- [ACTIVITY] Copy out each line below in which the string "exampleblock" appears.

(Stored data)
Content starts

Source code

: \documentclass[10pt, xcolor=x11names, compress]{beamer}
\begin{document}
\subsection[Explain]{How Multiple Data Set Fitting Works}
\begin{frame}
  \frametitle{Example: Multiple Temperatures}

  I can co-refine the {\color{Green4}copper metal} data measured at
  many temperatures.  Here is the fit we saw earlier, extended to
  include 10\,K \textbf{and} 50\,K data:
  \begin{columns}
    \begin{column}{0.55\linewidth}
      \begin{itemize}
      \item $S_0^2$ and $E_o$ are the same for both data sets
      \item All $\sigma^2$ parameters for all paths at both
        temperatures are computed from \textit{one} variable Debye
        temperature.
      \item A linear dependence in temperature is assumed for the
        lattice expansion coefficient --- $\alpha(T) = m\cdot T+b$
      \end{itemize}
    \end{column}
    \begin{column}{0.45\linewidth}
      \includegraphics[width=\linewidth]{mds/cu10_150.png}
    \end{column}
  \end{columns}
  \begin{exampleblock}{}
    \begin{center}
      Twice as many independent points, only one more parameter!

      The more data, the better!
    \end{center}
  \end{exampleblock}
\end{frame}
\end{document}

Content ends
Content starts

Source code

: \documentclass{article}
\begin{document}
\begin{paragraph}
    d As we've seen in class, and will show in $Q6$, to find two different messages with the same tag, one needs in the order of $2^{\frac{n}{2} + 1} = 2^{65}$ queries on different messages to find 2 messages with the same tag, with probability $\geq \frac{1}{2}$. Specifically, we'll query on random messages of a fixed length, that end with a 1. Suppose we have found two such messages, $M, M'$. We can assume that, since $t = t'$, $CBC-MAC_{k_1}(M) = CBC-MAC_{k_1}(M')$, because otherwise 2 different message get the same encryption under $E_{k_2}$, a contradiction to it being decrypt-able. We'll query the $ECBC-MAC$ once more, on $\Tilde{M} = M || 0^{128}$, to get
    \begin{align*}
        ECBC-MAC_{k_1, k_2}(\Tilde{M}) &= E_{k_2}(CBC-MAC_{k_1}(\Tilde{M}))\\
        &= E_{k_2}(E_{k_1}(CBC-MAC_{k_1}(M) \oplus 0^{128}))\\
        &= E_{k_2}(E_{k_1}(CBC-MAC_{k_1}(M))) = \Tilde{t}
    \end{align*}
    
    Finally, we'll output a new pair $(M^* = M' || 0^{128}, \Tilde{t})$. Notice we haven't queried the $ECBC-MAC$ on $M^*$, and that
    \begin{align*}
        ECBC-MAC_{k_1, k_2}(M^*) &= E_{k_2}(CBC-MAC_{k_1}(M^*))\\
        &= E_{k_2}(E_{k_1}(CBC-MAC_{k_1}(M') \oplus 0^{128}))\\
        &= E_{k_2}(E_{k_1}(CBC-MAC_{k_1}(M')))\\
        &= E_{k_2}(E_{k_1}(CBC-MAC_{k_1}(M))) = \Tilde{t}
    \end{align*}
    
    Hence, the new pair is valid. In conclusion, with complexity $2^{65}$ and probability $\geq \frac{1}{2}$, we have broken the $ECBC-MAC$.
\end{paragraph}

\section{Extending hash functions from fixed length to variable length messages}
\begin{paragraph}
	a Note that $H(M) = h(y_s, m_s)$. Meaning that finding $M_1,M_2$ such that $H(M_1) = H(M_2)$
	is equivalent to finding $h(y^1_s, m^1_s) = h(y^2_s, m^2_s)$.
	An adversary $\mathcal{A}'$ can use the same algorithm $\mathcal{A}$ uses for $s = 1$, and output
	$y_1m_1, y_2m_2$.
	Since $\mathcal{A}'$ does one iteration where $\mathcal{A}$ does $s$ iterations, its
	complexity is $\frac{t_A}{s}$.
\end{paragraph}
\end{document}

Content ends
Content starts

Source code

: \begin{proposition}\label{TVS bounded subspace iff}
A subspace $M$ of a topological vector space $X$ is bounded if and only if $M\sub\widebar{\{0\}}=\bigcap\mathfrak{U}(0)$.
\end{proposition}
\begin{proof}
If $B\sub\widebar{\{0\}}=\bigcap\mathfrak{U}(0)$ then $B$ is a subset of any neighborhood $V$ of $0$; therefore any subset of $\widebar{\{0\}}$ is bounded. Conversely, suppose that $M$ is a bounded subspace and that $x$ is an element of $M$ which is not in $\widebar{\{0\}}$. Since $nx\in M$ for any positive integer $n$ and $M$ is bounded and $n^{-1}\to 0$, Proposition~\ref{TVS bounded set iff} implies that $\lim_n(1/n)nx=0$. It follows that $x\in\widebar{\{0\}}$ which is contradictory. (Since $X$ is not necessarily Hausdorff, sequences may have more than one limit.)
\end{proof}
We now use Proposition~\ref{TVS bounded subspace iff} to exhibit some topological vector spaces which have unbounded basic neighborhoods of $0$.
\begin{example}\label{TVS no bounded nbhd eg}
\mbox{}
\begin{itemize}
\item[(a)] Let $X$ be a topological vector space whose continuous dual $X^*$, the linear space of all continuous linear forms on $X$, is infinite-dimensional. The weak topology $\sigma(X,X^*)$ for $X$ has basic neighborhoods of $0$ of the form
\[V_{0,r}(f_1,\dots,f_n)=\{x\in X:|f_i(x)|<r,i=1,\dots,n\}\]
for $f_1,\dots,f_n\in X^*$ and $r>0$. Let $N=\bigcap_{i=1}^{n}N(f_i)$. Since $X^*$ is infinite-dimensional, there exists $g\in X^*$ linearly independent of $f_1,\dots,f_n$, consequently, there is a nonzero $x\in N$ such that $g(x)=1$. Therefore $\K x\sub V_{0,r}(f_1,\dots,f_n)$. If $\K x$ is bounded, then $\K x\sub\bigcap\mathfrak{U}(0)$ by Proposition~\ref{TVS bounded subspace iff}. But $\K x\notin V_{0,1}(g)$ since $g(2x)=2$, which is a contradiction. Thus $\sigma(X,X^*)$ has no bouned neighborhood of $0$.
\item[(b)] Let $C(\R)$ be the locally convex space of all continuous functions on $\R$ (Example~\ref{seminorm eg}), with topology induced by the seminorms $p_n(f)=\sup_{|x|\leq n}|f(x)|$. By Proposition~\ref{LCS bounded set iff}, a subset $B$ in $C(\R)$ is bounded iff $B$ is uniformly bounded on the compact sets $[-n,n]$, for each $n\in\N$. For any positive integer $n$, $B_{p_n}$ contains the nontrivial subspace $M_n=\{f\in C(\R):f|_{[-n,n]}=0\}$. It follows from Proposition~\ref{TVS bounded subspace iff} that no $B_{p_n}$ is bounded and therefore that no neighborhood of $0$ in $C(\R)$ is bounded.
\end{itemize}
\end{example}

Content ends

- [SOLUTION TO THIS TASK]
  \begin{exampleblock}{}
  \end{exampleblock}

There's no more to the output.